• _Exercise instructions_
Work through the entries below and show every line in which "text" is found.

Top of Provided material

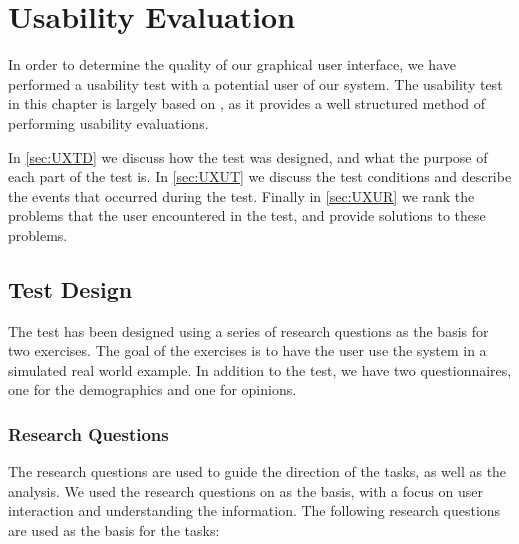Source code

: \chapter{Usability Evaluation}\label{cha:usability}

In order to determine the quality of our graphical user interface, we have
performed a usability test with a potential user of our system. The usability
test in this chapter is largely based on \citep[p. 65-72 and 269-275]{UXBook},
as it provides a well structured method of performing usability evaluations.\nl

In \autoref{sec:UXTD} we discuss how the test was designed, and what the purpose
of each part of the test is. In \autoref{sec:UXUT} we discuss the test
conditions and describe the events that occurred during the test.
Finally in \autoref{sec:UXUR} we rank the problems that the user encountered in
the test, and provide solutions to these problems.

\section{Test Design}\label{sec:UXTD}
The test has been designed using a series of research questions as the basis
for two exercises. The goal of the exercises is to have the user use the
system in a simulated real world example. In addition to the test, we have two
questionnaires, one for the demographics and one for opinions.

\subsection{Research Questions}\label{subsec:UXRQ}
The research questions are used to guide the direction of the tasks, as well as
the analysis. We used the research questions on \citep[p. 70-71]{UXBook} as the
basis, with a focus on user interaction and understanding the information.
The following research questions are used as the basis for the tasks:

Bottom of Provided material
Top of Provided material

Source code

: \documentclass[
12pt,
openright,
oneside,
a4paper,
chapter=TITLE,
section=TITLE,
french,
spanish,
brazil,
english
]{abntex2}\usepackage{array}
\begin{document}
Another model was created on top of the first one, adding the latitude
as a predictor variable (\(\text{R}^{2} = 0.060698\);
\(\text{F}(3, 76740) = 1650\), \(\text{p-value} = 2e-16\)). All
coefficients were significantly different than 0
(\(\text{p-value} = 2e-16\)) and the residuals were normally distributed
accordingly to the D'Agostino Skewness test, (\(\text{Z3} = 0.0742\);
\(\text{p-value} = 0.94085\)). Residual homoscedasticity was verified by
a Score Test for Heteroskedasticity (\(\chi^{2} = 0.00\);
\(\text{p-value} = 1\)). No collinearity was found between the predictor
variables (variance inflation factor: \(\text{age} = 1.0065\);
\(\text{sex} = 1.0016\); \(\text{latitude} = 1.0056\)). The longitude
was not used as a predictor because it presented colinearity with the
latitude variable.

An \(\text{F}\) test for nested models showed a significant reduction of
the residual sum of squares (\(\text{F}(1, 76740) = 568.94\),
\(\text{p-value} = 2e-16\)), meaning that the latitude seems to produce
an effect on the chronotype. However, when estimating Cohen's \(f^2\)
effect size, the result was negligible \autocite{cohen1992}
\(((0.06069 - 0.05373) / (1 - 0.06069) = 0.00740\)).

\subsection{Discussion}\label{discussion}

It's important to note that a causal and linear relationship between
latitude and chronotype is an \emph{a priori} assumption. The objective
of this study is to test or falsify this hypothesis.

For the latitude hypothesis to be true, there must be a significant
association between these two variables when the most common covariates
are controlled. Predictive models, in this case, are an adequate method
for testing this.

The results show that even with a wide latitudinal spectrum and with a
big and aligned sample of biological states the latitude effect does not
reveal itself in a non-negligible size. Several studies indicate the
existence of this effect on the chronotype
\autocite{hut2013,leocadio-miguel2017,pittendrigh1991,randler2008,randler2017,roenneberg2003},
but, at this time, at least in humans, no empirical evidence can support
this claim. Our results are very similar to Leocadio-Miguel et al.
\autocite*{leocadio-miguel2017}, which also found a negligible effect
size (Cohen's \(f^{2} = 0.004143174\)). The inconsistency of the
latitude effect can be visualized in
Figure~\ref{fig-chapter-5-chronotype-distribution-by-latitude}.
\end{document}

Bottom of Provided material

• _Solution for this task_
as a predictor variable (\(\text{R}^{2} = 0.060698\);
\(\text{F}(3, 76740) = 1650\), \(\text{p-value} = 2e-16\)). All
(\(\text{p-value} = 2e-16\)) and the residuals were normally distributed
accordingly to the D'Agostino Skewness test, (\(\text{Z3} = 0.0742\);
\(\text{p-value} = 0.94085\)). Residual homoscedasticity was verified by
\(\text{p-value} = 1\)). No collinearity was found between the predictor
variables (variance inflation factor: \(\text{age} = 1.0065\);
\(\text{sex} = 1.0016\); \(\text{latitude} = 1.0056\)). The longitude
An \(\text{F}\) test for nested models showed a significant reduction of
the residual sum of squares (\(\text{F}(1, 76740) = 568.94\),
\(\text{p-value} = 2e-16\)), meaning that the latitude seems to produce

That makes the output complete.